● **What you should do**: Among the lines below, output only those between the line holding "来自触角叶的投射神经元延伸到" and the line holding "<c-x> ....... Ctrl-x", inclusive, exactly as written and with no pictures.
═════ Data extract
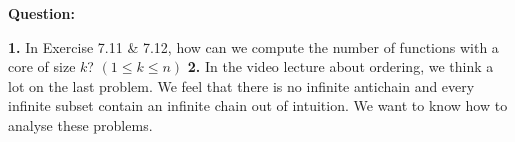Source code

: \documentclass{article} %
\begin{document}
	\textbf{Question:}\par
	\textbf{1.}  In Exercise 7.11 \& 7.12, how can we compute the number of functions with a core of size $k$? $(1\leq k\leq n)$
	\textbf{2.}  In the video lecture about ordering, we think a lot on the last problem. We feel that there is no infinite antichain and every infinite subset contain an infinite chain out of intuition. We want to know how to analyse these problems.
\end{document}
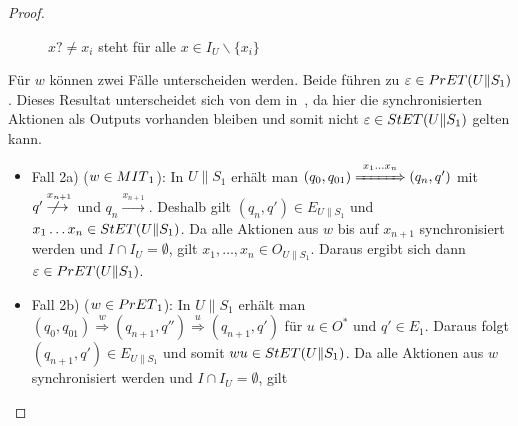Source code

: \begin{proof}
\begin{itemize}
\begin{figure} [h!tbp]
\begin{center}
        \caption{$x?\neq x_i$ steht für alle $x\in I_U\backslash\{x_i\}$}
\label{UohneE}
      \end{center}
      \end{figure}
      Für $w$ können zwei Fälle unterscheiden werden. Beide führen zu
      $\varepsilon\in PrET{}(U\|S_1)$. Dieses Resultat unterscheidet sich von dem
      in~\cite{Vogler2014EIO}, da hier die synchronisierten Aktionen als Outputs
      vorhanden bleiben und somit nicht $\varepsilon\in StET{}(U\|S_1)$ gelten
      kann.
      \begin{itemize}
        \item Fall 2a) ($w\in MIT{}_1$): In $U\|S_1$ erhält man
          $(q_0,q_{01}) \overset{x_1\dots x_n}{\xRightarrow{\hspace{1cm}}} (q_n,q')$ mit
          $q' \overset{x_{n+1}}{\not{\hspace{-0.2cm}\longrightarrow}}$ und $q_n
          \overset{x_{n+1}}{\longrightarrow}$. Deshalb gilt $(q_n,q')\in
          E_{U\|S_1}$ und $x_1\dots x_n\in StET{}(U\|S_1)$. Da alle Aktionen aus
          $w$ bis auf $x_{n+1}$ synchronisiert werden und $I\cap I_U =
          \emptyset$, gilt $x_1,\dots ,x_n\in
          O_{U\|S_1}$. Daraus ergibt sich dann $\varepsilon\in PrET{}(U\|S_1)$.
        \item Fall 2b) ($w\in PrET{}_1$): In $U\|S_1$ erhält man
          $(q_0,q_{01}) \overset{w}{\Rightarrow} (q_{n+1},q'')
          \overset{u}{\Rightarrow} (q_{n+1},q')$ für $u\in O^*$ und $q'\in
          E_1$. Daraus folgt $(q_{n+1},q')\in E_{U\|S_1}$ und somit $wu\in
          StET{}(U\|S_1)$. Da alle Aktionen aus $w$ synchronisiert werden und
          $I\cap I_U = \emptyset$, gilt

\end{itemize}
\end{itemize}
\end{proof}
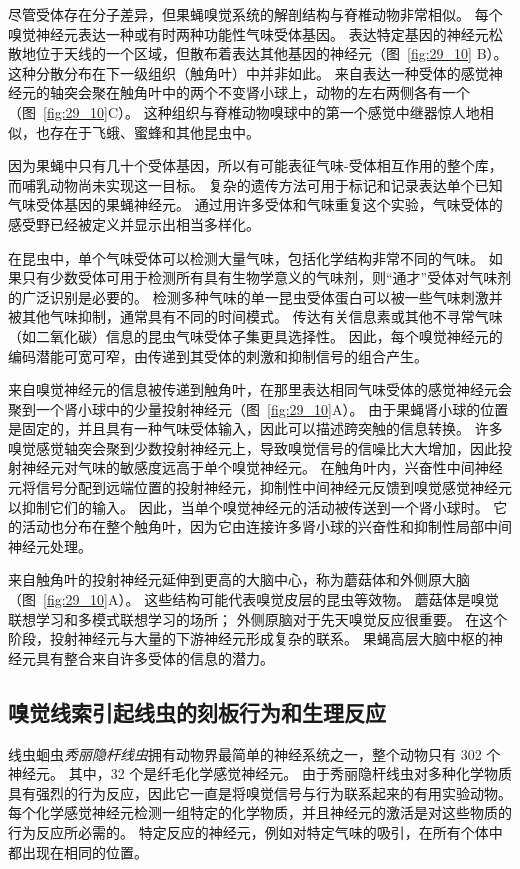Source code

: 尽管受体存在分子差异，但果蝇嗅觉系统的解剖结构与脊椎动物非常相似。
每个嗅觉神经元表达一种或有时两种功能性气味受体基因。
表达特定基因的神经元松散地位于天线的一个区域，但散布着表达其他基因的神经元（图~\ref{fig:29_10} B）。
这种分散分布在下一级组织（触角叶）中并非如此。
来自表达一种受体的感觉神经元的轴突会聚在触角叶中的两个不变肾小球上，动物的左右两侧各有一个（图~\ref{fig:29_10}C）。
这种组织与脊椎动物嗅球中的第一个感觉中继器惊人地相似，也存在于飞蛾、蜜蜂和其他昆虫中。


因为果蝇中只有几十个受体基因，所以有可能表征气味-受体相互作用的整个库，而哺乳动物尚未实现这一目标。
复杂的遗传方法可用于标记和记录表达单个已知气味受体基因的果蝇神经元。
通过用许多受体和气味重复这个实验，气味受体的感受野已经被定义并显示出相当多样化。


在昆虫中，单个气味受体可以检测大量气味，包括化学结构非常不同的气味。
如果只有少数受体可用于检测所有具有生物学意义的气味剂，则“通才”受体对气味剂的广泛识别是必要的。
检测多种气味的单一昆虫受体蛋白可以被一些气味刺激并被其他气味抑制，通常具有不同的时间模式。
传达有关信息素或其他不寻常气味（如二氧化碳）信息的昆虫气味受体子集更具选择性。
因此，每个嗅觉神经元的编码潜能可宽可窄，由传递到其受体的刺激和抑制信号的组合产生。


来自嗅觉神经元的信息被传递到触角叶，在那里表达相同气味受体的感觉神经元会聚到一个肾小球中的少量投射神经元（图~\ref{fig:29_10}A）。
由于果蝇肾小球的位置是固定的，并且具有一种气味受体输入，因此可以描述跨突触的信息转换。
许多嗅觉感觉轴突会聚到少数投射神经元上，导致嗅觉信号的信噪比大大增加，因此投射神经元对气味的敏感度远高于单个嗅觉神经元。
在触角叶内，兴奋性中间神经元将信号分配到远端位置的投射神经元，抑制性中间神经元反馈到嗅觉感觉神经元以抑制它们的输入。
因此，当单个嗅觉神经元的活动被传送到一个肾小球时。 它的活动也分布在整个触角叶，因为它由连接许多肾小球的兴奋性和抑制性局部中间神经元处理。


来自触角叶的投射神经元延伸到更高的大脑中心，称为蘑菇体和外侧原大脑（图~\ref{fig:29_10}A）。
这些结构可能代表嗅觉皮层的昆虫等效物。 蘑菇体是嗅觉联想学习和多模式联想学习的场所；
外侧原脑对于先天嗅觉反应很重要。
在这个阶段，投射神经元与大量的下游神经元形成复杂的联系。
果蝇高层大脑中枢的神经元具有整合来自许多受体的信息的潜力。


\subsection{嗅觉线索引起线虫的刻板行为和生理反应}

线虫蛔虫\textit{秀丽隐杆线虫}拥有动物界最简单的神经系统之一，整个动物只有 302 个神经元。
其中，32 个是纤毛化学感觉神经元。
由于秀丽隐杆线虫对多种化学物质具有强烈的行为反应，因此它一直是将嗅觉信号与行为联系起来的有用实验动物。
每个化学感觉神经元检测一组特定的化学物质，并且神经元的激活是对这些物质的行为反应所必需的。
特定反应的神经元，例如对特定气味的吸引，在所有个体中都出现在相同的位置。


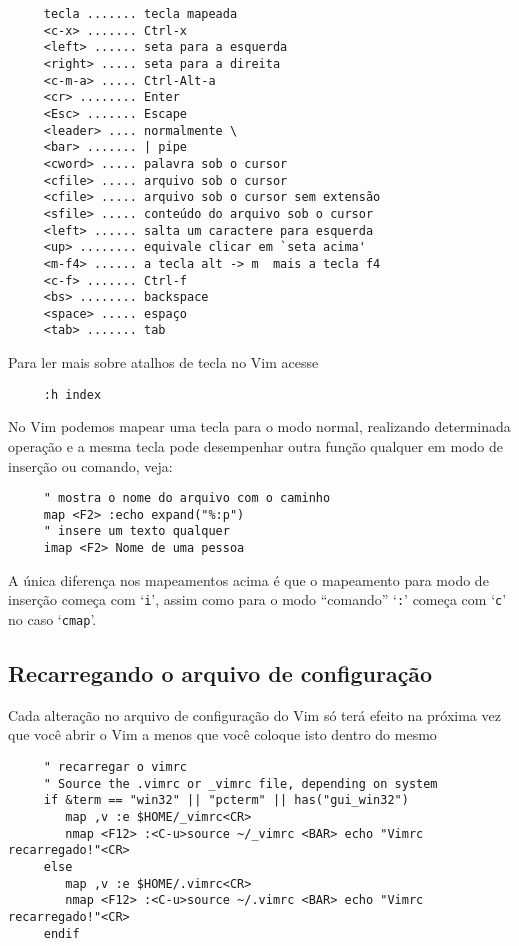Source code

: \begin{verbatim}
     tecla ....... tecla mapeada
     <c-x> ....... Ctrl-x
     <left> ...... seta para a esquerda
     <right> ..... seta para a direita
     <c-m-a> ..... Ctrl-Alt-a
     <cr> ........ Enter
     <Esc> ....... Escape
     <leader> .... normalmente \
     <bar> ....... | pipe
     <cword> ..... palavra sob o cursor
     <cfile> ..... arquivo sob o cursor
     <cfile> ..... arquivo sob o cursor sem extensão
     <sfile> ..... conteúdo do arquivo sob o cursor
     <left> ...... salta um caractere para esquerda
     <up> ........ equivale clicar em `seta acima'
     <m-f4> ...... a tecla alt -> m  mais a tecla f4
     <c-f> ....... Ctrl-f
     <bs> ........ backspace
     <space> ..... espaço
     <tab> ....... tab
\end{verbatim}

Para ler mais sobre atalhos de tecla no Vim acesse 

\begin{verbatim}
     :h index
\end{verbatim}

No Vim podemos mapear uma tecla para o modo normal, realizando
determinada operação e a mesma tecla pode desempenhar outra função
qualquer em modo de inserção ou comando, veja:

\begin{verbatim}
     " mostra o nome do arquivo com o caminho
     map <F2> :echo expand("%:p")
     " insere um texto qualquer
     imap <F2> Nome de uma pessoa
\end{verbatim}

A única diferença nos mapeamentos acima é que o mapeamento para modo de
inserção começa com `{\tt i}', assim como para o modo ``comando'' `{\tt :}'
começa com `{\tt c}' no caso `{\tt cmap}'.

\subsection{Recarregando o arquivo de configuração}
\label{sec:Recarregando o arquivo de configuração}

Cada alteração no arquivo de configuração do Vim só terá efeito na próxima vez que você
abrir o Vim a menos que você coloque isto dentro do mesmo

\begin{verbatim}
     " recarregar o vimrc
     " Source the .vimrc or _vimrc file, depending on system
     if &term == "win32" || "pcterm" || has("gui_win32")
        map ,v :e $HOME/_vimrc<CR>
        nmap <F12> :<C-u>source ~/_vimrc <BAR> echo "Vimrc recarregado!"<CR>
     else
        map ,v :e $HOME/.vimrc<CR>
        nmap <F12> :<C-u>source ~/.vimrc <BAR> echo "Vimrc recarregado!"<CR>
     endif
\end{verbatim}

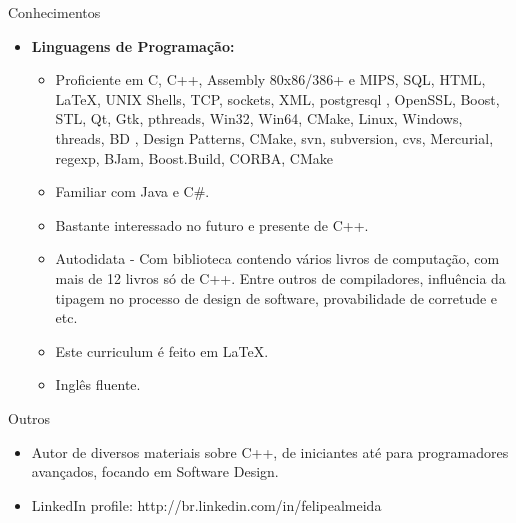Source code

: \documentclass[10pt,oneside]{article}
\newenvironment{ressection}[1]{
	\vspace{4pt}
	{\fontfamily{phv}\selectfont\Large#1}
	\begin{itemize}
	\vspace{3pt}
}{
	\end{itemize}
}
\newcommand{\resitem}[1]{
	\vspace{-4pt}
	\item \begin{flushleft} #1 \end{flushleft}
}
\newcommand{\ressubitem}[1]{
	\vspace{-1pt}
	\item \begin{flushleft} #1 \end{flushleft}
}
\newenvironment{reslist}[1]{
	\resitem{\textbf{#1}}
	\vspace{-5pt}
	\begin{itemize}
}{
	\end{itemize}
}
\begin{document}
\begin{ressection}{Conhecimentos}

	\begin{reslist}{Linguagens de Programa\c{c}\~ao:}

		\ressubitem{Proficiente em C, C++, Assembly 80x86/386+ e MIPS, SQL, HTML, \LaTeX, UNIX Shells, TCP, sockets, XML, postgresql
          , OpenSSL, Boost, STL, Qt, Gtk, pthreads, Win32, Win64, CMake, Linux, Windows, threads, BD
          , Design Patterns, CMake, svn, subversion, cvs, Mercurial, regexp, BJam, Boost.Build, CORBA, CMake}
		\ressubitem{Familiar com Java e C\#.}
		\ressubitem{Bastante interessado no futuro e presente de C++.}
        \ressubitem{Autodidata - Com biblioteca contendo vários livros de computação, com mais de 12 livros só de C++. Entre outros de compiladores, influ\^encia da tipagem
		  no processo de design de software, provabilidade de corretude e etc.}
		\ressubitem{Este curriculum \'e feito em \LaTeX.}
		\ressubitem{Inglês fluente.}

	\end{reslist}

\end{ressection}


\begin{ressection}{Outros}
	\resitem{Autor de diversos materiais sobre C++, de iniciantes
      at\'e para programadores avan\c{c}ados, focando em Software
      Design.}
    \resitem{LinkedIn profile: http://br.linkedin.com/in/felipealmeida}
\end{ressection}
\end{document}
══════════
● **Answer section**:
来自触角叶的投射神经元延伸到更高的大脑中心，称为蘑菇体和外侧原大脑（图~\ref{fig:29_10}A）。
这些结构可能代表嗅觉皮层的昆虫等效物。 蘑菇体是嗅觉联想学习和多模式联想学习的场所；
外侧原脑对于先天嗅觉反应很重要。
在这个阶段，投射神经元与大量的下游神经元形成复杂的联系。
果蝇高层大脑中枢的神经元具有整合来自许多受体的信息的潜力。


\subsection{嗅觉线索引起线虫的刻板行为和生理反应}

线虫蛔虫\textit{秀丽隐杆线虫}拥有动物界最简单的神经系统之一，整个动物只有 302 个神经元。
其中，32 个是纤毛化学感觉神经元。
由于秀丽隐杆线虫对多种化学物质具有强烈的行为反应，因此它一直是将嗅觉信号与行为联系起来的有用实验动物。
每个化学感觉神经元检测一组特定的化学物质，并且神经元的激活是对这些物质的行为反应所必需的。
特定反应的神经元，例如对特定气味的吸引，在所有个体中都出现在相同的位置。


Source code

: \begin{verbatim}
     tecla ....... tecla mapeada
     <c-x> ....... Ctrl-x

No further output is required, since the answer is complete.